Is a Secured Credit Card Good?
Credit cards with a secured feature are more expensive but can also be very useful for building credit.
Secured cards also have several other costs that make them expensive borrowing options. Currently, secured cards have a high annual percentage rate (APR) of over 20%, which aligns with the national average of 20.68% as of Jan 2024. However, if you apply for a secured card, you will presumably not qualify for the best rates since your credit score could be better. You may not have to pay more for credit by 20% or more than other options.
The secured credit card can, however, be an excellent choice for borrowers who are seeking to improve their credit scores. The secured credit card is designed for people who need a good credit history or have little credit history- those who could not qualify for a regular credit card. They put up a deposit to compensate the card company for extending their credit at a higher risk.
Can I Switch Between a Secured and an Unsecured Credit Card?
Secured credit cards enable you to gradually build credit scores that will enable you to apply for unsecured credit cards. Switching to a secured credit card is possible if you already have an unsecured credit card.
Can I Get My Deposit Back on a Secured Credit Card?

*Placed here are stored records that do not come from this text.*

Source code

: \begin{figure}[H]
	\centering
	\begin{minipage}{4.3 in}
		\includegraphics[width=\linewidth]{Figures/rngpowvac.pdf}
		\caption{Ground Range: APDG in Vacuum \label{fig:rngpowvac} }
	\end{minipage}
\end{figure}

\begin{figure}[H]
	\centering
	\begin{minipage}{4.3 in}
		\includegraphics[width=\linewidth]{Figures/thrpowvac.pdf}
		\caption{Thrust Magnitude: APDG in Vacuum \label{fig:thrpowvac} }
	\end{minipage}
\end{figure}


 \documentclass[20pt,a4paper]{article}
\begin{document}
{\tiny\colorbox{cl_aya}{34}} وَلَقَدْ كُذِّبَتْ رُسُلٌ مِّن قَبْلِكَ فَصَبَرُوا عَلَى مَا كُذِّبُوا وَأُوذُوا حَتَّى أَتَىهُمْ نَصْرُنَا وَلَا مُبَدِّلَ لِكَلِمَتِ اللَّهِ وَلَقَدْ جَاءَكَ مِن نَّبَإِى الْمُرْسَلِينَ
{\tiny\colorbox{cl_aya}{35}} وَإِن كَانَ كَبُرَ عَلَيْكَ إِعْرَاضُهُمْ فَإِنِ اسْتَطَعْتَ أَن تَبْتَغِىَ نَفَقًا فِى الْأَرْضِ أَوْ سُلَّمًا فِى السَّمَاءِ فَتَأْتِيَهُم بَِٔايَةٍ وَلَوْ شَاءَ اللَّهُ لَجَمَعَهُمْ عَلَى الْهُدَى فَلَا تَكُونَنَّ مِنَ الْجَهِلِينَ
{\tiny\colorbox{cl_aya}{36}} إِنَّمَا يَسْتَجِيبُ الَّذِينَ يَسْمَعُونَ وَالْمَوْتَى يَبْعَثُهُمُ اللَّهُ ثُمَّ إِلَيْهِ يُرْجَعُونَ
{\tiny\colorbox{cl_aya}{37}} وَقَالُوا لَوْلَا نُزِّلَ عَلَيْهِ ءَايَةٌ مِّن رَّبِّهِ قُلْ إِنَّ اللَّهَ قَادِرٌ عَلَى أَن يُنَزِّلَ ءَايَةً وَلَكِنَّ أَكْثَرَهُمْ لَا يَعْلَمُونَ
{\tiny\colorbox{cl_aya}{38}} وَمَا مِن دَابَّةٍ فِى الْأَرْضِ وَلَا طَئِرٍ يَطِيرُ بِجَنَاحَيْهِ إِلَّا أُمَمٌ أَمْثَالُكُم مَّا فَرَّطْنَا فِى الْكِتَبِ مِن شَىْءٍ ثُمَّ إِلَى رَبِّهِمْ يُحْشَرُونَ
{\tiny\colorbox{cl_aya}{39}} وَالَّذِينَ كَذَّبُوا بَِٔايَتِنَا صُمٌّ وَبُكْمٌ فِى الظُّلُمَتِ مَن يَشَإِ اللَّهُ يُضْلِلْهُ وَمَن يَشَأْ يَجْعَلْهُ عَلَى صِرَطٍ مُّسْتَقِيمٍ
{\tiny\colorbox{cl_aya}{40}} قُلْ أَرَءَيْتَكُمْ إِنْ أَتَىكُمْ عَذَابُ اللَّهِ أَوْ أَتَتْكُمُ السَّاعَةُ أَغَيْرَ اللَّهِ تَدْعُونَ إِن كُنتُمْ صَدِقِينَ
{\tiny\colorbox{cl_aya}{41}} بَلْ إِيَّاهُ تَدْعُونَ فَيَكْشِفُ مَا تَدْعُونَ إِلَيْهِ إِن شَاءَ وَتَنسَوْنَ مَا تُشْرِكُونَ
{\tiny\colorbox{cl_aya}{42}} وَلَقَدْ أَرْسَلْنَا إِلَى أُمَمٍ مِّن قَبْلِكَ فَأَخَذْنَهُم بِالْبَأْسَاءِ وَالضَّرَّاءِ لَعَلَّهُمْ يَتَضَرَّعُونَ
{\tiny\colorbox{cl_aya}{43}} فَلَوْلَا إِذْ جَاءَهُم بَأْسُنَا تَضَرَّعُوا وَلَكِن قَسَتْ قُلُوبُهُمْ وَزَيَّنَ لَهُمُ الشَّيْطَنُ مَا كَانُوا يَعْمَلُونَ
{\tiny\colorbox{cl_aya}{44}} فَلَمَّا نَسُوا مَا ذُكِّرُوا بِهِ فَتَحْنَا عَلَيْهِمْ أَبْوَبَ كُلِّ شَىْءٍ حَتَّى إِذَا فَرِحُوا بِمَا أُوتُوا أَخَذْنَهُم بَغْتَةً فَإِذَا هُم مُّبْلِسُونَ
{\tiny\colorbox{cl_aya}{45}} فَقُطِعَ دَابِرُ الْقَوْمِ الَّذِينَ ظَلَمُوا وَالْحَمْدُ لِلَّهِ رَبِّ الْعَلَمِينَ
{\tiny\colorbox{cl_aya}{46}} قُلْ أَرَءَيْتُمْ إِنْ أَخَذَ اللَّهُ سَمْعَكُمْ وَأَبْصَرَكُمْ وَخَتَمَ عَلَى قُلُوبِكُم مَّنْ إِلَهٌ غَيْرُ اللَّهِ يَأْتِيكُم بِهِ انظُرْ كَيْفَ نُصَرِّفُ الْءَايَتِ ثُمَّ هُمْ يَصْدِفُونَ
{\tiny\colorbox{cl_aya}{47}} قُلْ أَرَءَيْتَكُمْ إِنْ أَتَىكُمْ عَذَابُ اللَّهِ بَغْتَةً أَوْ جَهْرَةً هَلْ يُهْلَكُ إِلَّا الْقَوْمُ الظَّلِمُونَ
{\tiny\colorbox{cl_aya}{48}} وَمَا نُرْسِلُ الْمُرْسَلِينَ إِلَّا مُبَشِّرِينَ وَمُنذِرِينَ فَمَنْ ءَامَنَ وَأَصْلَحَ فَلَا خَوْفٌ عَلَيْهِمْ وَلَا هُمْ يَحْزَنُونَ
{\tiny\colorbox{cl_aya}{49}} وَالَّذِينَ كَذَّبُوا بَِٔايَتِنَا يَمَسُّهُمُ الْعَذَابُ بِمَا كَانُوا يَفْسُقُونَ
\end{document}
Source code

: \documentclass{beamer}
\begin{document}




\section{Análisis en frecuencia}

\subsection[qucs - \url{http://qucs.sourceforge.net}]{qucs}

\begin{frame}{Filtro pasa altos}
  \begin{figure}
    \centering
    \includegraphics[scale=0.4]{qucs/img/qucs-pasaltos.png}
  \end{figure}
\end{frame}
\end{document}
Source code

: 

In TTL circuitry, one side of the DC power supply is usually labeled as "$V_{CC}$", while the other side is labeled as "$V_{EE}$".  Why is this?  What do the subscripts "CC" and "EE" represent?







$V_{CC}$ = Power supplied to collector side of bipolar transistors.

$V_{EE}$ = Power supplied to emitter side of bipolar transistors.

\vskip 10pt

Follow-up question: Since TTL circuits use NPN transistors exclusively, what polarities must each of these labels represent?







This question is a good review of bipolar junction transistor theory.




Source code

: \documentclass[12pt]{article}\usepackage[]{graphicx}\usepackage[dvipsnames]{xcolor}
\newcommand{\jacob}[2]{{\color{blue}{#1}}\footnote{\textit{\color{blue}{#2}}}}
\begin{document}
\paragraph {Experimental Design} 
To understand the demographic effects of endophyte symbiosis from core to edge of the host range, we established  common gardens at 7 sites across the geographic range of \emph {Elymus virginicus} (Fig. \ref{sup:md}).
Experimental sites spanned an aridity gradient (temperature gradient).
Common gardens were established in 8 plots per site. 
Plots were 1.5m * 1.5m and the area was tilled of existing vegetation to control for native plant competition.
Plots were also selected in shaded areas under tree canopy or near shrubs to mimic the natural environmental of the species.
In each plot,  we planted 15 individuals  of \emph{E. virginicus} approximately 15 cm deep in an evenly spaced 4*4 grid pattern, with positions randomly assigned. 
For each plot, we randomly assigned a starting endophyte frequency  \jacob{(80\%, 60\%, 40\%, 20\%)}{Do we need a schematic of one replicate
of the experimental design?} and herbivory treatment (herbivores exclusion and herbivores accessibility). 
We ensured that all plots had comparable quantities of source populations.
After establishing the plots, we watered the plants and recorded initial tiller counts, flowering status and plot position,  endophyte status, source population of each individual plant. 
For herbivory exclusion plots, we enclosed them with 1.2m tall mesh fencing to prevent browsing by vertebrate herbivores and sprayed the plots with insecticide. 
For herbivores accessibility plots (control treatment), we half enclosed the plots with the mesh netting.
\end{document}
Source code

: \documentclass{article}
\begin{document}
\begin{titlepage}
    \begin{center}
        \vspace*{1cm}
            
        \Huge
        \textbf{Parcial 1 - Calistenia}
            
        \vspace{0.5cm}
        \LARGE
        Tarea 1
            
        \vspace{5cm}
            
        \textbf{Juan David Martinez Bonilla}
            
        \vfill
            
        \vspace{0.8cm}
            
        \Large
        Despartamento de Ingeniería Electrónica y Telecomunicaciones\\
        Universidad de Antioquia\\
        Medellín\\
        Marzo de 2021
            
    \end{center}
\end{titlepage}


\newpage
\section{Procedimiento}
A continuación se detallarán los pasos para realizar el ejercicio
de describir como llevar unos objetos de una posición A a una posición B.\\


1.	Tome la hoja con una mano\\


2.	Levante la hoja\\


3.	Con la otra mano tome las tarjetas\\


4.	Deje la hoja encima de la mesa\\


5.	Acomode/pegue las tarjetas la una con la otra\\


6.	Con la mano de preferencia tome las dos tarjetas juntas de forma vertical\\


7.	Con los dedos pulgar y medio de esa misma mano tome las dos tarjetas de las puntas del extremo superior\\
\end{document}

Secured credit cards usually require a deposit, which is usually refundable. Refunds are handled differently by card issuers, depending on their policies. There are two ways to get your security deposit back if you have a Capital One card. Using your card responsibly can earn you a statement credit in return for your deposit. Capital One may refund your deposit when you close your account and pay off your balance.
What’s the Difference Between Secured Credit Cards, Prepaid Cards, and Debit Cards?
Secured credit cards are credit lines lenders provide to cardholders after a one-time, refundable security deposit has been paid. You can load money onto a prepaid card before you use it. Debit cards are generally connected to checking accounts.
The credit you build with prepaid and debit cards may be stronger than the credit you build with secured credit cards. The Consumer Financial Protection Bureau doesn’t report activity on those accounts to credit bureaus. Many security features must be added to prepaid credit or debit cards.
What Happens if I Fail to Repay Bills on My Credit Card?
According to the usual repayment protocol, the lender will handle an individual whose repayments are due defaults. Secured credit cards may require the lenders to liquidate your FD to recover pending repayments. It is their mission to work with you to come up with the best possible solution, but at all times, they will make every effort to communicate with you.